WHAT YOU NEED TO DO: Only the lines holding the string "celebrities" are needed; copy each of them from the data.

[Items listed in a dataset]
****************
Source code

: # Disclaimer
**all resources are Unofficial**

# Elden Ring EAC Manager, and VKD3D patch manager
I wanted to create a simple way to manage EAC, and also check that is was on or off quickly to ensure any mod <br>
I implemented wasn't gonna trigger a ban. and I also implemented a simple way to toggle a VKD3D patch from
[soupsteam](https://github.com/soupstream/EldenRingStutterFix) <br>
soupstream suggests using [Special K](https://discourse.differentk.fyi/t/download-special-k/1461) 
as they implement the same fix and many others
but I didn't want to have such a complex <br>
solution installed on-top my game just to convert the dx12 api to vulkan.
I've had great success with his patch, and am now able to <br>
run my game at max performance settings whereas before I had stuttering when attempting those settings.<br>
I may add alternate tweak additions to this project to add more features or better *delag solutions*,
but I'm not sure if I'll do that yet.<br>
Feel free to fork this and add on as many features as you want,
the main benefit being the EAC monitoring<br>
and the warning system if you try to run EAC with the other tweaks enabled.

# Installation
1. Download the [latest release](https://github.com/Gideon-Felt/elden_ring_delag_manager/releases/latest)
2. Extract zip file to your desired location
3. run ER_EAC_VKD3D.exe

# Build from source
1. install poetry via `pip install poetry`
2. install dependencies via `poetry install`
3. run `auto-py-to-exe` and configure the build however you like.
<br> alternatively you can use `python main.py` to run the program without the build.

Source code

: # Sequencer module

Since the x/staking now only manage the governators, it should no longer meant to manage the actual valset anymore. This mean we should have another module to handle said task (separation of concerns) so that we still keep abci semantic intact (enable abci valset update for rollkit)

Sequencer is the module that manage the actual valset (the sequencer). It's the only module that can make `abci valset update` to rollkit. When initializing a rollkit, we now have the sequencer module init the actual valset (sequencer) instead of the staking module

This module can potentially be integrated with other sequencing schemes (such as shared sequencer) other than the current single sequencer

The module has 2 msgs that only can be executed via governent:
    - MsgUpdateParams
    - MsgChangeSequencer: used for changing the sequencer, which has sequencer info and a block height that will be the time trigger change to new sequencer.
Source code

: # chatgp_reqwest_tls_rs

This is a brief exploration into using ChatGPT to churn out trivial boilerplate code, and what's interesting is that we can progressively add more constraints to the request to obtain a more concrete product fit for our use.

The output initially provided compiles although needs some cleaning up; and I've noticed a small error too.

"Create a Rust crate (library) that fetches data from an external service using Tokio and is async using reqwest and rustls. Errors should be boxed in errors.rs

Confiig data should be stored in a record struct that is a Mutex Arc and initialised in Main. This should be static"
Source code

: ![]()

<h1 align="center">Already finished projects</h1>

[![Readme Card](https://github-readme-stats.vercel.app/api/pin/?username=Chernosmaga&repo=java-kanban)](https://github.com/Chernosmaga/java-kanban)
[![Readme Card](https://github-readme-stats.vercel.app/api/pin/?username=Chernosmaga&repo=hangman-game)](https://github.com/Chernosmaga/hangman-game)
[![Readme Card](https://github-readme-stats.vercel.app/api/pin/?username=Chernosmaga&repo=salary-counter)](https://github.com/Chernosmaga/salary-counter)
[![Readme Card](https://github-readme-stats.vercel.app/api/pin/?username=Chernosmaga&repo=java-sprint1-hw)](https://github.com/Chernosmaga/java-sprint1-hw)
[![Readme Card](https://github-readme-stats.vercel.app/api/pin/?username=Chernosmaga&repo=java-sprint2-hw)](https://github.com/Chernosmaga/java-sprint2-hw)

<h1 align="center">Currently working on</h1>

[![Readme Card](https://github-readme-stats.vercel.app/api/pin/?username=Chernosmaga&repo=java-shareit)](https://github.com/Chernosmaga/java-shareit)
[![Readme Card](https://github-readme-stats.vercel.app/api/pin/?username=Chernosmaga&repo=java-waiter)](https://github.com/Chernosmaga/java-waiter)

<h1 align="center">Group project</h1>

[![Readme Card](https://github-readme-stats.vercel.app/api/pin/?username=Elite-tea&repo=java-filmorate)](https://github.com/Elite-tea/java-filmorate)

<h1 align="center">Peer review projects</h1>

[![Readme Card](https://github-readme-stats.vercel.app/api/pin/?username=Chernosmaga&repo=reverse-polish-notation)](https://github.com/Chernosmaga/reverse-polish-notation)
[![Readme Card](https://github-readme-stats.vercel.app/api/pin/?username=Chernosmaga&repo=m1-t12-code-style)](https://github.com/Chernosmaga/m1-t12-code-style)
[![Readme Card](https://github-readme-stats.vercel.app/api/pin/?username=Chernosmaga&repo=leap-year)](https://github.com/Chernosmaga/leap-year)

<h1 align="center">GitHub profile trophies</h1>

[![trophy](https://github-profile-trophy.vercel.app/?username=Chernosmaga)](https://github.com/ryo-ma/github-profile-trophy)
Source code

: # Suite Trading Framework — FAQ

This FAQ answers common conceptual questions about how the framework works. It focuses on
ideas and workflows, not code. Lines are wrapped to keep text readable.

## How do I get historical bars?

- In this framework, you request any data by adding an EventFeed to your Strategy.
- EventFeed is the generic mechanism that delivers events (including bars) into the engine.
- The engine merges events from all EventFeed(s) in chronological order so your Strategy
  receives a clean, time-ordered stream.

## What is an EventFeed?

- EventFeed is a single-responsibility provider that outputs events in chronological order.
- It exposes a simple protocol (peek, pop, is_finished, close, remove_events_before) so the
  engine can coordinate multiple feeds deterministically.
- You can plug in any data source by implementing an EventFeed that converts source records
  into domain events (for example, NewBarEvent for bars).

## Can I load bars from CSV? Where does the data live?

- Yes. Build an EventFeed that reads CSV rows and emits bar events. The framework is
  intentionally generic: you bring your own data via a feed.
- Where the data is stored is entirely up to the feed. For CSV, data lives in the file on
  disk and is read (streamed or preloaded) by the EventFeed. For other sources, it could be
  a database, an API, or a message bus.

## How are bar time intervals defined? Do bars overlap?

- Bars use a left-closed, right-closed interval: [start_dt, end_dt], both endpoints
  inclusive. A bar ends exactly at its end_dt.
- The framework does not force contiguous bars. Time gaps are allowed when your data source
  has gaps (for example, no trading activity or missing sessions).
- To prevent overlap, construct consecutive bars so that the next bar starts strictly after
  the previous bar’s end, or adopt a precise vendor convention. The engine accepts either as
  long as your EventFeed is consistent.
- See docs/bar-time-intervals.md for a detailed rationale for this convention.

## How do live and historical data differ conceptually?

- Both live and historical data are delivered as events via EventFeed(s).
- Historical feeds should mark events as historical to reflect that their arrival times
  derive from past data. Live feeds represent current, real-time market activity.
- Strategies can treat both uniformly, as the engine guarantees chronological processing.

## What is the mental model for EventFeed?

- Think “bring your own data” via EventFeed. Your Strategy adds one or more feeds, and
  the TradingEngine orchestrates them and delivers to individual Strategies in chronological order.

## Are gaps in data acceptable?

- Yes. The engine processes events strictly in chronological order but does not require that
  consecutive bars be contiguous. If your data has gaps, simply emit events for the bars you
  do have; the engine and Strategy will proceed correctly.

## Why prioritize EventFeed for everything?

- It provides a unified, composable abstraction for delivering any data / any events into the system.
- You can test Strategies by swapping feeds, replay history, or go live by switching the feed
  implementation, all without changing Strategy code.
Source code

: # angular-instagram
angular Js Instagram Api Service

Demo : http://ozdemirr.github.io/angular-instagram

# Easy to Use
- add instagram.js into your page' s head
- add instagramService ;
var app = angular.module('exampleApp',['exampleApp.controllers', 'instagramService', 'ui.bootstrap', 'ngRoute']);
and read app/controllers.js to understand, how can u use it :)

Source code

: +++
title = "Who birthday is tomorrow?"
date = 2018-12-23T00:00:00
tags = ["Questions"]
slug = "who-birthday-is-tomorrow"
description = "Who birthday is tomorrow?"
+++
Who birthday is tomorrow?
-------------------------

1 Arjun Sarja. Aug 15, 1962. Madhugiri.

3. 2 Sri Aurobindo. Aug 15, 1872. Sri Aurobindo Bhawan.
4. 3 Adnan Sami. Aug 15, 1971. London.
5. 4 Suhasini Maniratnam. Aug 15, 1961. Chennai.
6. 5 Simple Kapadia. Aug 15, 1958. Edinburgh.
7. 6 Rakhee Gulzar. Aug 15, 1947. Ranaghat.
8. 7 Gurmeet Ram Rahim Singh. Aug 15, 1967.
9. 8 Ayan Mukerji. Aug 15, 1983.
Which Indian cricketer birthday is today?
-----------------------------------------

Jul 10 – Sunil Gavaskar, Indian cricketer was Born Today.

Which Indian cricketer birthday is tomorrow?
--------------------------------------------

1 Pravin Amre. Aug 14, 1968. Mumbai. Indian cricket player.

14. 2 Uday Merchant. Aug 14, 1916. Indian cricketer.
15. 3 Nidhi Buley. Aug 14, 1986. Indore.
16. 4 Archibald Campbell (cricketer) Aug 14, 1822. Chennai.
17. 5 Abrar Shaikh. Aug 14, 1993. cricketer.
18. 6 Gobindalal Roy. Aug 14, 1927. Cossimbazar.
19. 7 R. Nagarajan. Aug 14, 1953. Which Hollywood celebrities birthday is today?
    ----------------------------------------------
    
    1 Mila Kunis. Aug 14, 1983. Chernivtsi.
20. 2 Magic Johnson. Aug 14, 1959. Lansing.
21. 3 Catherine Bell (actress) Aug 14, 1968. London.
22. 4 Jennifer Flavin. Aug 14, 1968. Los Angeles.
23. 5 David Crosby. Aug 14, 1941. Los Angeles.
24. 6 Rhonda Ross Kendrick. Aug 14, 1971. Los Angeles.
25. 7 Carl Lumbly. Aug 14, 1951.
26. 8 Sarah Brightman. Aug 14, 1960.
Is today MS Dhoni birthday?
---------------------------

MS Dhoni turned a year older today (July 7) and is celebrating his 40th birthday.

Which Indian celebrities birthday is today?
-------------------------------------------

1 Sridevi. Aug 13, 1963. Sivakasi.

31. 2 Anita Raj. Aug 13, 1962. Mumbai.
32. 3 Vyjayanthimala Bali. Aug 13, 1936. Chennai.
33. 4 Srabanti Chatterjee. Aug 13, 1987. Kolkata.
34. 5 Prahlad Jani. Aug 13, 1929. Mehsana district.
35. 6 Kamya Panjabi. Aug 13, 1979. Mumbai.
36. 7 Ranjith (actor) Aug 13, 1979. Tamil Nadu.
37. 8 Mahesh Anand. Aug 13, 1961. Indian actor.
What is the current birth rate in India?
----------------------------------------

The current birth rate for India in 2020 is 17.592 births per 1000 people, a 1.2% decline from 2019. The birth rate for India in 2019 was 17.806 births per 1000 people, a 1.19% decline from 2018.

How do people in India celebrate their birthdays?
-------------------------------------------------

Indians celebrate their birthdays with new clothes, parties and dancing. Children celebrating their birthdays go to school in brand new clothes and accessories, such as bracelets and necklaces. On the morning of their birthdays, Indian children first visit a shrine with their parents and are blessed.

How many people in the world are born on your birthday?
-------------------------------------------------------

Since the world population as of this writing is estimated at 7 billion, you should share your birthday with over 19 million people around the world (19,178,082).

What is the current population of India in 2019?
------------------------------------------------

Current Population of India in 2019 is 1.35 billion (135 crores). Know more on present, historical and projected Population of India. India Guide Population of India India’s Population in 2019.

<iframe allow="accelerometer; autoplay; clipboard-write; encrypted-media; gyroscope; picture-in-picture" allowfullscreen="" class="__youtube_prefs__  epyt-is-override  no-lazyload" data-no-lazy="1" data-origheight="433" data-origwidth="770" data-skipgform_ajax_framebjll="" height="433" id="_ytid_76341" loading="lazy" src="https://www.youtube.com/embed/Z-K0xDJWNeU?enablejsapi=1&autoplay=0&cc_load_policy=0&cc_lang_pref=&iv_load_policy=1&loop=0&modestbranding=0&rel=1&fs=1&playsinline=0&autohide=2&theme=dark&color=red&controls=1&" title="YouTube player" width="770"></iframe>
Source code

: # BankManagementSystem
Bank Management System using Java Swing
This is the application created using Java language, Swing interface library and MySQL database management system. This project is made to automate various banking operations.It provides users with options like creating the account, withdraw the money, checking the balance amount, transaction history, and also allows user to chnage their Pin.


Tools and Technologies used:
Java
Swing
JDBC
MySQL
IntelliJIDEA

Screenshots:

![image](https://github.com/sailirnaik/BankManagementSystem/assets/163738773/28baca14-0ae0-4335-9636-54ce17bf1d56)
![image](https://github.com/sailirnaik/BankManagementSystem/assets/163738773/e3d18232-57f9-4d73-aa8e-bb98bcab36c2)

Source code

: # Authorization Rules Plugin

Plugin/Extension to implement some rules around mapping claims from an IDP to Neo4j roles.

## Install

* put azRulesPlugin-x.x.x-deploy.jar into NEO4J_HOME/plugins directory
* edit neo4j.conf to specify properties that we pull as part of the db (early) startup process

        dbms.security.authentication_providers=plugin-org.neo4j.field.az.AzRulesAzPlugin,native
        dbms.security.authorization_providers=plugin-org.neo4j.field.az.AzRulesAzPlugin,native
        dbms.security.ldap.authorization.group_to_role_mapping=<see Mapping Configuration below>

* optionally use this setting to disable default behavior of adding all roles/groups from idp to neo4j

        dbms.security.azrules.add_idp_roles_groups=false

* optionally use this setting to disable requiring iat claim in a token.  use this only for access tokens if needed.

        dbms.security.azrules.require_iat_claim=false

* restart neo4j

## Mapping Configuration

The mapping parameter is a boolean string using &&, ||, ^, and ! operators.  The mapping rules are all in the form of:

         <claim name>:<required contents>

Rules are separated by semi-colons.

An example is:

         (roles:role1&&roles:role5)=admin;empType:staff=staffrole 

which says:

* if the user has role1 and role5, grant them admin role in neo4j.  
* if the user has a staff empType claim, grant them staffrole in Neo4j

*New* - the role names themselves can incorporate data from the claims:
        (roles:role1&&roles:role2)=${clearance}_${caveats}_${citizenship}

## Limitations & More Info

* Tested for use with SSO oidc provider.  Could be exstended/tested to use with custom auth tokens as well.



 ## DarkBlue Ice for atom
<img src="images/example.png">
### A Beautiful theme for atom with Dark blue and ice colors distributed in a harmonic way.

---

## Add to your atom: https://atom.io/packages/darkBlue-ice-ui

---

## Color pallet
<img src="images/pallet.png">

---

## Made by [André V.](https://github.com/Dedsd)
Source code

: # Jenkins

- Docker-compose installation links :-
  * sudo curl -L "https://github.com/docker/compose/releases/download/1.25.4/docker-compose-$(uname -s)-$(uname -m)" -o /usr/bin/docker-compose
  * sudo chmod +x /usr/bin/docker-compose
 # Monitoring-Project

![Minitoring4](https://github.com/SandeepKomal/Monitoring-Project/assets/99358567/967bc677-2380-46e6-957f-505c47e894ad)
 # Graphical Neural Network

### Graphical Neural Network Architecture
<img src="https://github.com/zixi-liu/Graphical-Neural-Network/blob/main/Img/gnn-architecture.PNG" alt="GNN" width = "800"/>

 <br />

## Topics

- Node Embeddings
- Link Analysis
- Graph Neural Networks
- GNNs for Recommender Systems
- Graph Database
****************
EXPECTED OUTPUT:
19. 7 R. Nagarajan. Aug 14, 1953. Which Hollywood celebrities birthday is today?
Which Indian celebrities birthday is today?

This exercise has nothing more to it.